I am trying to learn computations of the ASS by myself from "user's guide of spectral sequences" book and here is the thing I want to compute:
Compute $\operatorname{Ext}_{\mathcal{A}_2}^{s,t}(\mathcal{A}_2/ I(\mathcal A_2 . Sq^1), \mathbb F_2).$
Could someone tell me what exactly are the general steps of this computation?

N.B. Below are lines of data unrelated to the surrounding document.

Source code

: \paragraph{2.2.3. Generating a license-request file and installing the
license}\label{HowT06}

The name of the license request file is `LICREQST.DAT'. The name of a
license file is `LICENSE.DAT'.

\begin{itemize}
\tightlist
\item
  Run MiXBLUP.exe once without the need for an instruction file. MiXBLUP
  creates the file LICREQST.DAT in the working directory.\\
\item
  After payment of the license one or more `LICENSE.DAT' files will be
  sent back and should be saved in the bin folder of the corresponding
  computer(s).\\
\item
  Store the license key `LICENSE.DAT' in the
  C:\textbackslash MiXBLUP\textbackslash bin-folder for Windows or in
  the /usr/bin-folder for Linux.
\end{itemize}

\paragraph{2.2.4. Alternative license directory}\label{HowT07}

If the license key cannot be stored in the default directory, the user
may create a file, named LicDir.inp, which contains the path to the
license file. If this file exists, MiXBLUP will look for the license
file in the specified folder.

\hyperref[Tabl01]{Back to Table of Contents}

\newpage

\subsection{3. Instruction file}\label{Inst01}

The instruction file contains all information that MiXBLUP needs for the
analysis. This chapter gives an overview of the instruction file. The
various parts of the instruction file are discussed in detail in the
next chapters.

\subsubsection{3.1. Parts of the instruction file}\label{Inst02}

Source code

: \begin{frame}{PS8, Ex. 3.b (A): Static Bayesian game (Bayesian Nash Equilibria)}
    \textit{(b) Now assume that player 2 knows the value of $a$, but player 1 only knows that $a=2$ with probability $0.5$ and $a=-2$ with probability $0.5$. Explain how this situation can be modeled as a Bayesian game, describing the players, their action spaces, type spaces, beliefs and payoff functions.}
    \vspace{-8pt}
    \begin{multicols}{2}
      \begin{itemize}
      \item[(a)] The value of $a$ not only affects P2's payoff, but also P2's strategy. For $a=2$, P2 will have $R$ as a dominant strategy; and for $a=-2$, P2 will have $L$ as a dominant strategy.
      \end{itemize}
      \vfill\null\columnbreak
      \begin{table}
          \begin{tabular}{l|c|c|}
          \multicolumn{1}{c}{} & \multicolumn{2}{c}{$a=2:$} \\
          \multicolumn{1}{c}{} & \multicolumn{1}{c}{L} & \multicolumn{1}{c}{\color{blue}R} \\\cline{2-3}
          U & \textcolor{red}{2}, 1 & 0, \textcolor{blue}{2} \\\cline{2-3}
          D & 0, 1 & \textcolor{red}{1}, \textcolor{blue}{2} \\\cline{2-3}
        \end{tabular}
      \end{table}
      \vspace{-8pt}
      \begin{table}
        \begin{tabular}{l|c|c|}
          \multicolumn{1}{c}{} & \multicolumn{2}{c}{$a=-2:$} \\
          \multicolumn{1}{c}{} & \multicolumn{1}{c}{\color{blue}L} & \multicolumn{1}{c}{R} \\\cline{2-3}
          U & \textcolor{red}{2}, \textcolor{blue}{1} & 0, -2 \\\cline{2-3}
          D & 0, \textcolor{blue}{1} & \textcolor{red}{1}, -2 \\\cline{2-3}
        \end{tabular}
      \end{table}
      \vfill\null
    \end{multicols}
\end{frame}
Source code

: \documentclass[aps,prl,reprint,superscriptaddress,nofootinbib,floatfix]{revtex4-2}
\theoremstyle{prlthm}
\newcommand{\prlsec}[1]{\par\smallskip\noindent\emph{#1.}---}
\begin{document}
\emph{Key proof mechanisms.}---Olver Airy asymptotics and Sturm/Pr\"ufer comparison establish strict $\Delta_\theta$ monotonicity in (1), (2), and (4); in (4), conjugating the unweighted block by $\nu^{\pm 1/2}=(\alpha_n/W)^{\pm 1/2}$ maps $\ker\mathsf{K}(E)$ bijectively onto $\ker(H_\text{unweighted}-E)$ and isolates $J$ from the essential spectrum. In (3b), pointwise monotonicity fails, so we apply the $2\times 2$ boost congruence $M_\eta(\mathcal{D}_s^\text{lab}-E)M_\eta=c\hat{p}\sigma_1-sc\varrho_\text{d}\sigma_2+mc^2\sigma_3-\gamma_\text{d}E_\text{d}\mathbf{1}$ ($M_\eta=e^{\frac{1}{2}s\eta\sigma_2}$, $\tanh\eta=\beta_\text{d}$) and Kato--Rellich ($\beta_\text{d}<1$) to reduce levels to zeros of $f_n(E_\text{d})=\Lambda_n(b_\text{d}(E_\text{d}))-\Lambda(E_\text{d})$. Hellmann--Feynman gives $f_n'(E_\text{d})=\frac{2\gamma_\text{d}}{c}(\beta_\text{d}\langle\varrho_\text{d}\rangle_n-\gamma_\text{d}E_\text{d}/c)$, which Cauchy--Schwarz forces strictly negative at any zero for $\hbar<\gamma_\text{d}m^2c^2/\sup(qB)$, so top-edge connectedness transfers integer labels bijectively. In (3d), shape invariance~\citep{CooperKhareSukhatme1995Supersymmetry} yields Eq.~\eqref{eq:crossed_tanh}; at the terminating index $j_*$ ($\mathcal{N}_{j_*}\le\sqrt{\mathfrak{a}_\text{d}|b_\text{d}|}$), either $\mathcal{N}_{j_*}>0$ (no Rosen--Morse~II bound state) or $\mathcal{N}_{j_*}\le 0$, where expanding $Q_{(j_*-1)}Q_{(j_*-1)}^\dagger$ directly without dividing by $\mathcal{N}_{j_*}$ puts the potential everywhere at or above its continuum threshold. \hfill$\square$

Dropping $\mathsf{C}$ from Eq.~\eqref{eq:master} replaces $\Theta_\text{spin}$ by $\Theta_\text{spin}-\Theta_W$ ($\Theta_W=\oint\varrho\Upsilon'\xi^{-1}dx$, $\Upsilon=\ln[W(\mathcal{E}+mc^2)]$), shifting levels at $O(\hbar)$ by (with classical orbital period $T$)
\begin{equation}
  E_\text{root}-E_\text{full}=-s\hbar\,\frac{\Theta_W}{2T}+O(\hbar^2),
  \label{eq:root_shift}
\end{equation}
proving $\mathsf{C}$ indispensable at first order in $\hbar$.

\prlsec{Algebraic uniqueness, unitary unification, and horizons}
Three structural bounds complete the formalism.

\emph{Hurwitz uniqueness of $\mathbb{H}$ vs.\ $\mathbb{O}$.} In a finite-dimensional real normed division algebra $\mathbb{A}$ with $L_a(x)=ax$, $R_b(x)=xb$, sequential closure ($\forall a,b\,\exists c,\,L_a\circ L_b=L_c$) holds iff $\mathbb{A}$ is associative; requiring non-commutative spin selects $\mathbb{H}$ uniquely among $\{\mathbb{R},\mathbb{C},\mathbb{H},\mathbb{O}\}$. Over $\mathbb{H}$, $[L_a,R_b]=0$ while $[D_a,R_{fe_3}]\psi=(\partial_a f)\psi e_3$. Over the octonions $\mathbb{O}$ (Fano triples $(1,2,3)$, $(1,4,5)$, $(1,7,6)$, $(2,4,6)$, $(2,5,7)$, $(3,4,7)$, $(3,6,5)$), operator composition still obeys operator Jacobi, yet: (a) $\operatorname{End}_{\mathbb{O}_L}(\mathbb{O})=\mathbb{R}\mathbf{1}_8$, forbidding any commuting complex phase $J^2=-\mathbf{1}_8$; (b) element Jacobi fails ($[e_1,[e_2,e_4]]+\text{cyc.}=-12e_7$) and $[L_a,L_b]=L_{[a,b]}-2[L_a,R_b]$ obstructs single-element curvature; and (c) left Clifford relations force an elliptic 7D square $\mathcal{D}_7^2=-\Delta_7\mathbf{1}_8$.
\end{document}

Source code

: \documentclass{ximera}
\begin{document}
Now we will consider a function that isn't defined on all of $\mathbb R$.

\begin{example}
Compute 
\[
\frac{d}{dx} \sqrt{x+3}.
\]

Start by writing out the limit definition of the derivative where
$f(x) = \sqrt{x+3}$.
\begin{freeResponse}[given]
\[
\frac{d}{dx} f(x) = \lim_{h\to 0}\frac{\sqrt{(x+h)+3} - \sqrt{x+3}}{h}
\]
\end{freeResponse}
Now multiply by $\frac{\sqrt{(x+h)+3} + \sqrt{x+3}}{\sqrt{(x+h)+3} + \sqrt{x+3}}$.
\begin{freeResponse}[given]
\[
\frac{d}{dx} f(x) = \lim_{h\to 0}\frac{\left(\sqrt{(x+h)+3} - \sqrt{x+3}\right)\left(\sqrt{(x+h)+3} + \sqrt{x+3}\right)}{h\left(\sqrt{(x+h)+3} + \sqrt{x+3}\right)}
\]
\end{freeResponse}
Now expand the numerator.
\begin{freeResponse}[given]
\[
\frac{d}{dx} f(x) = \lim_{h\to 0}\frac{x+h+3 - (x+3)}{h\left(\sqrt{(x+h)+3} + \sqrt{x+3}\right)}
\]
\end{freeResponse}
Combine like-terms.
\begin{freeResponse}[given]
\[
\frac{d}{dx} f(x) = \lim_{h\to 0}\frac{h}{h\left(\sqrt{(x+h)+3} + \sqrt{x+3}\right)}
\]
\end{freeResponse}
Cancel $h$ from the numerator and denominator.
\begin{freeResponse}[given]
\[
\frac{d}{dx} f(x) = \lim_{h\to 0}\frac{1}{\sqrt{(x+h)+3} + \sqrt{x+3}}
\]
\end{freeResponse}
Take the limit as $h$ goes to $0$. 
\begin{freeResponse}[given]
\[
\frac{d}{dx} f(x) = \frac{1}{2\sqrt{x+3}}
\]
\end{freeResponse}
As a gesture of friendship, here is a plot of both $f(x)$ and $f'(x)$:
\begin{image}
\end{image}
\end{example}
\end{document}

In my opinion, the exercise is asking the wrong question: either that or the notation is very strange. First, this exercise seems to be related to the proof of Corollary 9.48, and so I think that the exercise has a typo: it intends to ask about $\mathcal{A}_2/(I(\mathcal{A}_2) \cdot Sq^1)$, where $I(\mathcal{A}_2)$ should, if the notation is sane, denote the augmentation ideal of $\mathcal{A}_2$: the ideal of all elements in positive degree, which is also the same as the kernel of the augmentation map $\mathcal{A}_2 \to \mathbb{F}_2$. Then $I(\mathcal{A}_2) \cdot Sq^1$ consists of all elements of the form $a Sq^1$ where $a \in I(\mathcal{A}_2)$. I think that in the proof of Corollary 9.48 (and hence in this exercise), it should instead say $\mathcal{A}_2 \cdot Sq^1$, the left ideal generated by $Sq^1$. This has the properties used in the proof, whereas $I(\mathcal{A}_2) \cdot Sq^1$ does not; in particular, I believe that $I(\mathcal{A}_2) / I(\mathcal{A}_2) \cdot Sq^1$ is neither $1$-connected nor free over $A(0)$ (top of p. 434). (Another point is, you want $Sq^1$ to lie in the object that McCleary is denoting $I(\mathcal{A}_2) \cdot Sq^1$, and it doesn't: there is no positive degree element $a \in \mathcal{A}_2$, which is to say no element $a \in I(\mathcal{A}_2)$, such that $Sq^1 = a Sq^1$.)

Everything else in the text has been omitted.